I asked the 30 executives present whether they felt they had more control over construction or over the people selling those homes. They unanimously agreed they had more control over construction.

Whether we like it or not, the market has pressed reset on the way we approach and execute our businesses. And shifting from a things-based organization to a sales-based one begins with company leadership. Take, for example, how executives at Texas-based Grand Homes have made the selling process a primary focus. While most home building organizations have a ratio of around 30 salespeople to one manager, Grand Homes has a ratio of 10-to-1. Of this heavy sales culture, which is one of the reasons the company is one of the most profitable in the state, executive vice president Mike Mints says, “Sales managers that are most successful are the ones that make prospect conversion their No. 1 responsibility.”

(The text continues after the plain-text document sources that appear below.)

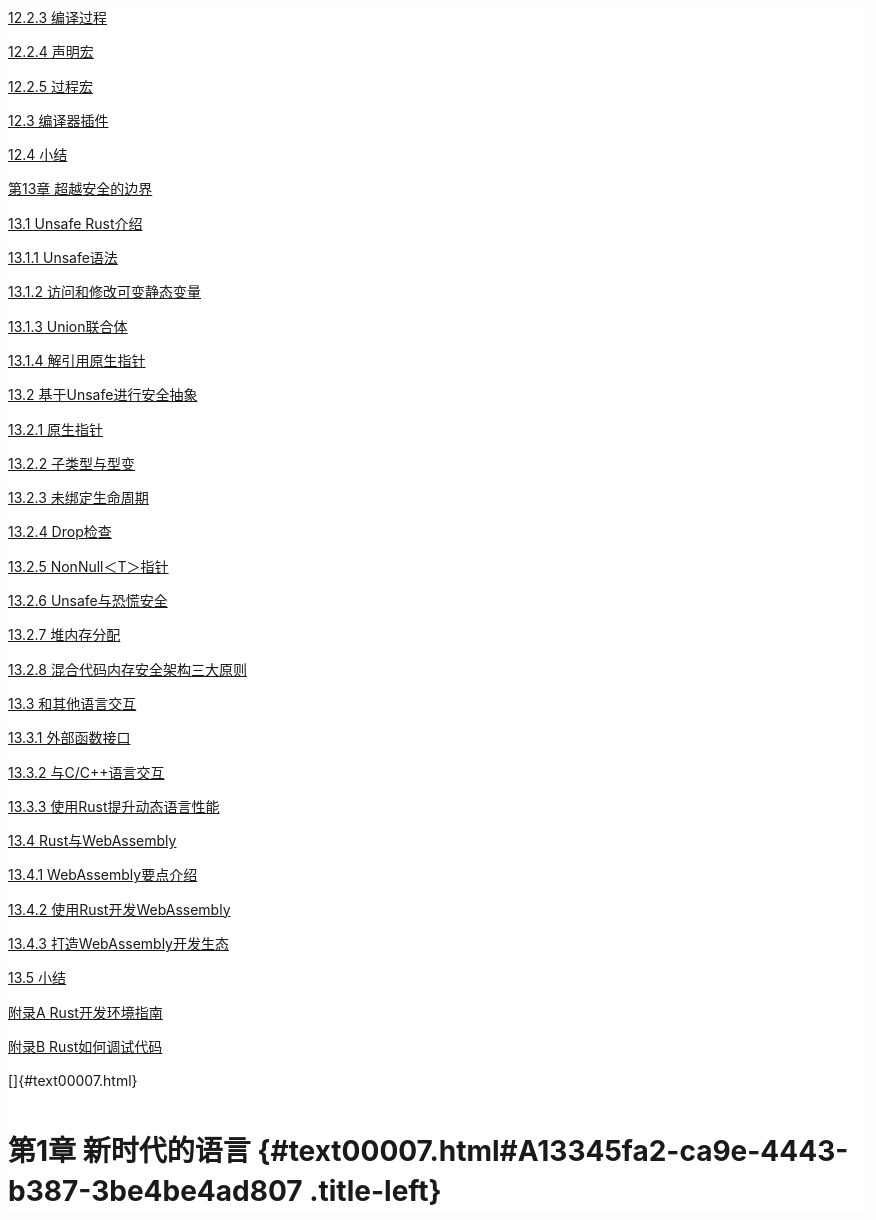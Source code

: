 [12.2.3 编译过程](#text00018.html#A7bc801d0-d9e6-48f6-ad9c-eab428bb39ba)

[12.2.4 声明宏](#text00018.html#Ab3d301d3-c494-41a8-a8f4-febf932845a9)

[12.2.5 过程宏](#text00018.html#A631101e0-9cbd-477c-a6c0-6eb578b20d50)

[12.3 编译器插件](#text00018.html#A69c301ee-815f-4c93-8ae2-a96700392ff0)

[12.4 小结](#text00018.html#A2f2801f1-aa2e-4e4c-8fb9-a5f57a437c2f)

[第13章 超越安全的边界](#text00019.html#Ac1aed812-68b8-41eb-9e8d-4d8a63a9352c)

[13.1 Unsafe Rust介绍](#text00019.html#Ab4e201f3-e88d-4887-835a-27551a55b3d6)

[13.1.1 Unsafe语法](#text00019.html#A007901f4-d243-4640-ac44-7d342c00e7f3)

[13.1.2 访问和修改可变静态变量](#text00019.html#A6f0901f6-07db-47ea-afa7-05fa944a453e)

[13.1.3 Union联合体](#text00019.html#Ac7a501f6-425a-48b5-b2cc-9a7f68a962b0)

[13.1.4 解引用原生指针](#text00019.html#A0ddf01f9-1b1b-480d-8fca-1a4f15a4abf2)

[13.2 基于Unsafe进行安全抽象](#text00019.html#Ab6ff01fa-54b6-4b3b-8f1c-c5bc5280fa4e)

[13.2.1 原生指针](#text00019.html#A442601fa-e0b6-4854-b3da-56b28b195113)

[13.2.2 子类型与型变](#text00019.html#A597601ff-b570-4972-ad9a-aab7157262a4)

[13.2.3 未绑定生命周期](#text00019.html#A85690204-3143-49db-a743-e6376169c7f8)

[13.2.4 Drop检查](#text00019.html#A0dff0205-3006-436c-ad50-c4f1cc121814)

[13.2.5 NonNull＜T＞指针](#text00019.html#A84f2020f-34a5-4004-bfde-fbb659cdbc4f)

[13.2.6 Unsafe与恐慌安全](#text00019.html#A913e0212-3dcf-4249-bde3-9a929592b497)

[13.2.7 堆内存分配](#text00019.html#A66c70212-2621-44ef-b482-f15c5300abd3)

[13.2.8 混合代码内存安全架构三大原则](#text00019.html#Ab6e40214-5365-43a7-99f7-7966807dd4ba)

[13.3 和其他语言交互](#text00019.html#A03c50214-0de0-4629-92a1-855f6c67195c)

[13.3.1 外部函数接口](#text00019.html#A5b540214-ceec-4977-ac23-d0895dfa8c7e)

[13.3.2 与C/C++语言交互](#text00019.html#Aabef0218-5ec2-4b5f-a9f8-d5cbd9f57593)

[13.3.3 使用Rust提升动态语言性能](#text00019.html#Aa8d50226-6a7f-430d-b5a5-ecb2e89cd91b)

[13.4 Rust与WebAssembly](#text00019.html#A96e0022a-976a-406f-b5d8-b7a9c9135ffc)

[13.4.1 WebAssembly要点介绍](#text00019.html#A81e6022b-78a6-47b0-88d2-466ca5057d5f)

[13.4.2 使用Rust开发WebAssembly](#text00019.html#Af1f20231-c430-479f-b410-8e1aeff0aded)

[13.4.3 打造WebAssembly开发生态](#text00019.html#A79db0233-3c68-4343-9c4c-b460861309a8)

[13.5 小结](#text00019.html#A9b790235-2b18-48ed-9cff-91f5561dcdef)

[附录A Rust开发环境指南](#text00020.html#Aee41b2fb-b814-4547-b371-cc28a055c769)

[附录B Rust如何调试代码](#text00021.html#A8db3454a-e77e-47ad-be4c-24fb83b860ed)

[]{#text00007.html}

# 第1章 新时代的语言 {#text00007.html#A13345fa2-ca9e-4443-b387-3be4be4ad807 .title-left}
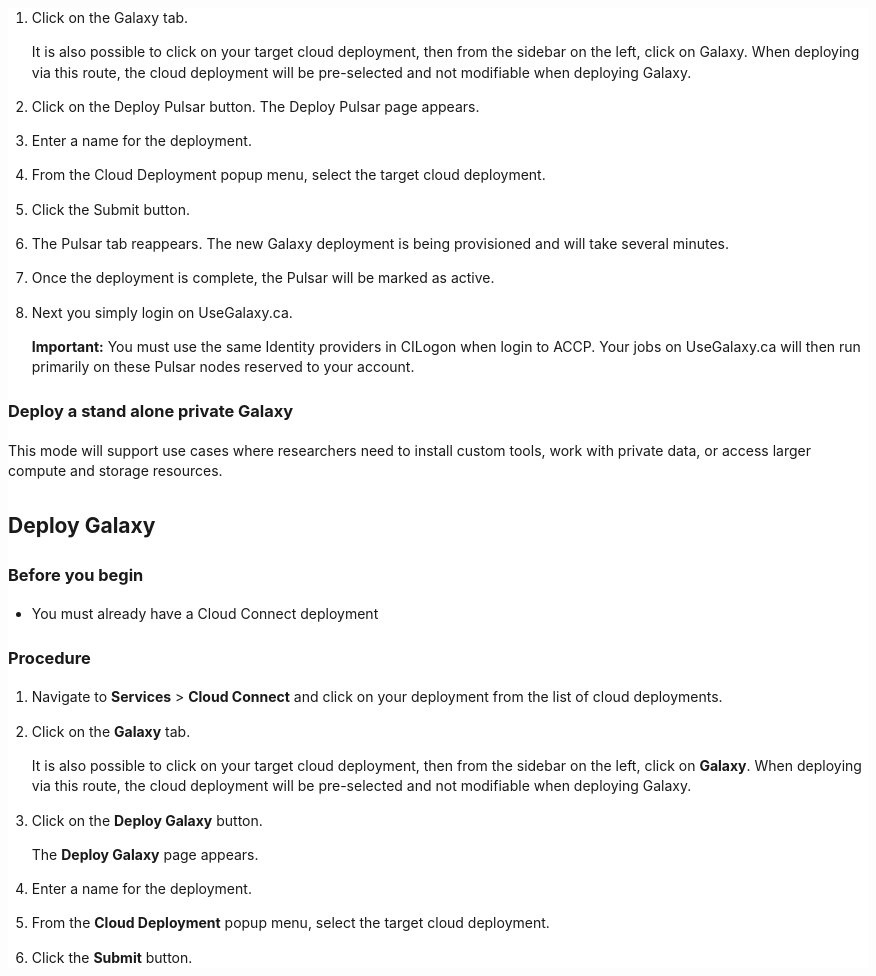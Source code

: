 1.  Click on the Galaxy tab.

    It is also possible to click on your target cloud deployment, then from the sidebar on the left, click on Galaxy. When deploying via this route, the cloud deployment will be pre-selected and not modifiable when deploying Galaxy.

2.  Click on the Deploy Pulsar button. The Deploy Pulsar page appears.
3.  Enter a name for the deployment.
4.  From the Cloud Deployment popup menu, select the target cloud deployment.
5.  Click the Submit button.
6.  The Pulsar tab reappears. The new Galaxy deployment is being provisioned and will take several minutes.
7.  Once the deployment is complete, the Pulsar will be marked as active.
8.  Next you simply login on UseGalaxy.ca.

    **Important:** You must use the same Identity providers in CILogon when login to ACCP. Your jobs on UseGalaxy.ca will then run primarily on these Pulsar nodes reserved to your account.


### Deploy a stand alone private Galaxy

This mode will support use cases where researchers need to install custom tools, work with private data, or access larger compute and storage resources.

## Deploy Galaxy

### Before you begin

-   You must already have a Cloud Connect deployment

### Procedure

1.  Navigate to **Services** &gt; **Cloud Connect** and click on your deployment from the list of cloud deployments.

2.  Click on the **Galaxy** tab.

    It is also possible to click on your target cloud deployment, then from the sidebar on the left, click on **Galaxy**. When deploying via this route, the cloud deployment will be pre-selected and not modifiable when deploying Galaxy.

3.  Click on the **Deploy Galaxy** button.

    The **Deploy Galaxy** page appears.

4.  Enter a name for the deployment.

5.  From the **Cloud Deployment** popup menu, select the target cloud deployment.

6.  Click the **Submit** button.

The salesperson is the most powerful source of customer confidence, motivation, and hope. Better homes don't overcome uncertainty. Better salespeople do. Enough with all the bells and whistles. Let's focus instead on building better salespeople who can communicate the value of the products and on shifting firms from product-centric to sales-centric. Then we'll get somewhere.

Jason Forrest is a speaker, sales trainer, sales management coach, and author of “Creating Urgency in a Non-Urgent Housing Market” and “40 Day Sales Dare.” For more information, visit jforrestgroup.com.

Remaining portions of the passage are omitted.